Please repeat the records exactly, keeping the pictures out.

### Material for the task
----

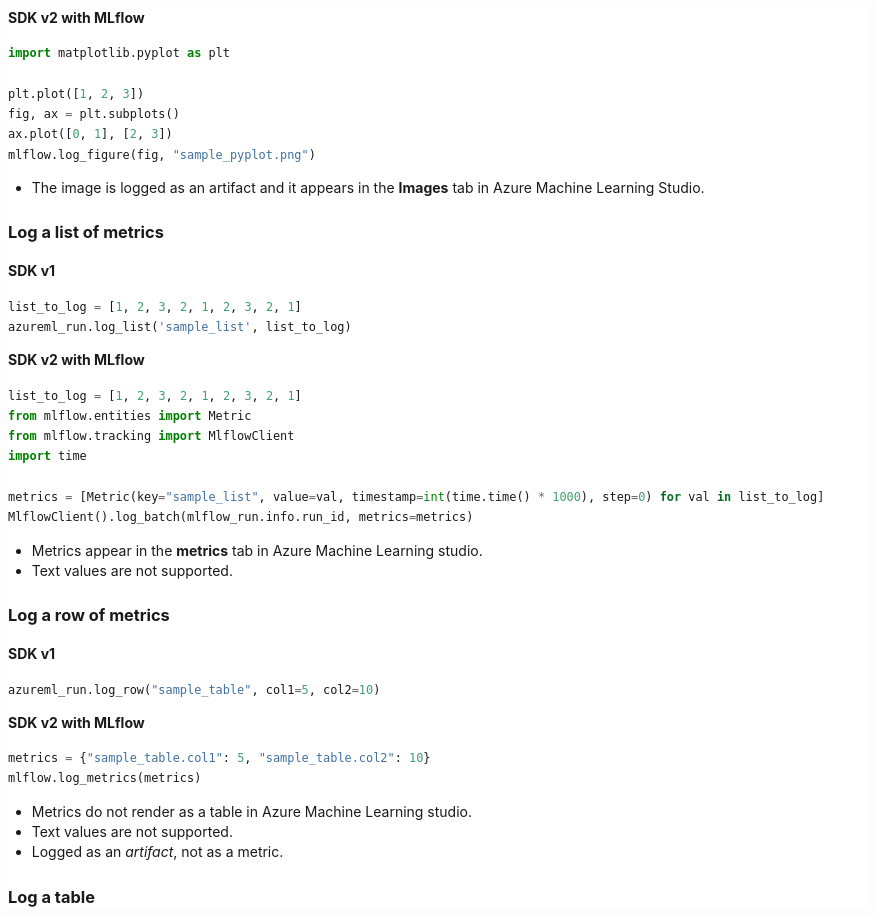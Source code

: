 __SDK v2 with MLflow__

```python
import matplotlib.pyplot as plt

plt.plot([1, 2, 3])
fig, ax = plt.subplots()
ax.plot([0, 1], [2, 3])
mlflow.log_figure(fig, "sample_pyplot.png")
```

* The image is logged as an artifact and it appears in the __Images__ tab in Azure Machine Learning Studio.

### Log a list of metrics

__SDK v1__

```python
list_to_log = [1, 2, 3, 2, 1, 2, 3, 2, 1]
azureml_run.log_list('sample_list', list_to_log)
```

__SDK v2 with MLflow__

```python
list_to_log = [1, 2, 3, 2, 1, 2, 3, 2, 1]
from mlflow.entities import Metric
from mlflow.tracking import MlflowClient
import time

metrics = [Metric(key="sample_list", value=val, timestamp=int(time.time() * 1000), step=0) for val in list_to_log]
MlflowClient().log_batch(mlflow_run.info.run_id, metrics=metrics)
```
* Metrics appear in the __metrics__ tab in Azure Machine Learning studio.
* Text values are not supported.

### Log a row of metrics

__SDK v1__

```python
azureml_run.log_row("sample_table", col1=5, col2=10)
```

__SDK v2 with MLflow__

```python
metrics = {"sample_table.col1": 5, "sample_table.col2": 10}
mlflow.log_metrics(metrics)
```

* Metrics do not render as a table in Azure Machine Learning studio.
* Text values are not supported.
* Logged as an _artifact_, not as a metric.

### Log a table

----

### Solution to this task
Source code

: __SDK v2 with MLflow__

```python
import matplotlib.pyplot as plt

plt.plot([1, 2, 3])
fig, ax = plt.subplots()
ax.plot([0, 1], [2, 3])
mlflow.log_figure(fig, "sample_pyplot.png")
```

* The image is logged as an artifact and it appears in the __Images__ tab in Azure Machine Learning Studio.

### Log a list of metrics

__SDK v1__

```python
list_to_log = [1, 2, 3, 2, 1, 2, 3, 2, 1]
azureml_run.log_list('sample_list', list_to_log)
```

__SDK v2 with MLflow__

```python
list_to_log = [1, 2, 3, 2, 1, 2, 3, 2, 1]
from mlflow.entities import Metric
from mlflow.tracking import MlflowClient
import time

metrics = [Metric(key="sample_list", value=val, timestamp=int(time.time() * 1000), step=0) for val in list_to_log]
MlflowClient().log_batch(mlflow_run.info.run_id, metrics=metrics)
```
* Metrics appear in the __metrics__ tab in Azure Machine Learning studio.
* Text values are not supported.

### Log a row of metrics

__SDK v1__

```python
azureml_run.log_row("sample_table", col1=5, col2=10)
```

__SDK v2 with MLflow__

```python
metrics = {"sample_table.col1": 5, "sample_table.col2": 10}
mlflow.log_metrics(metrics)
```

* Metrics do not render as a table in Azure Machine Learning studio.
* Text values are not supported.
* Logged as an _artifact_, not as a metric.

### Log a table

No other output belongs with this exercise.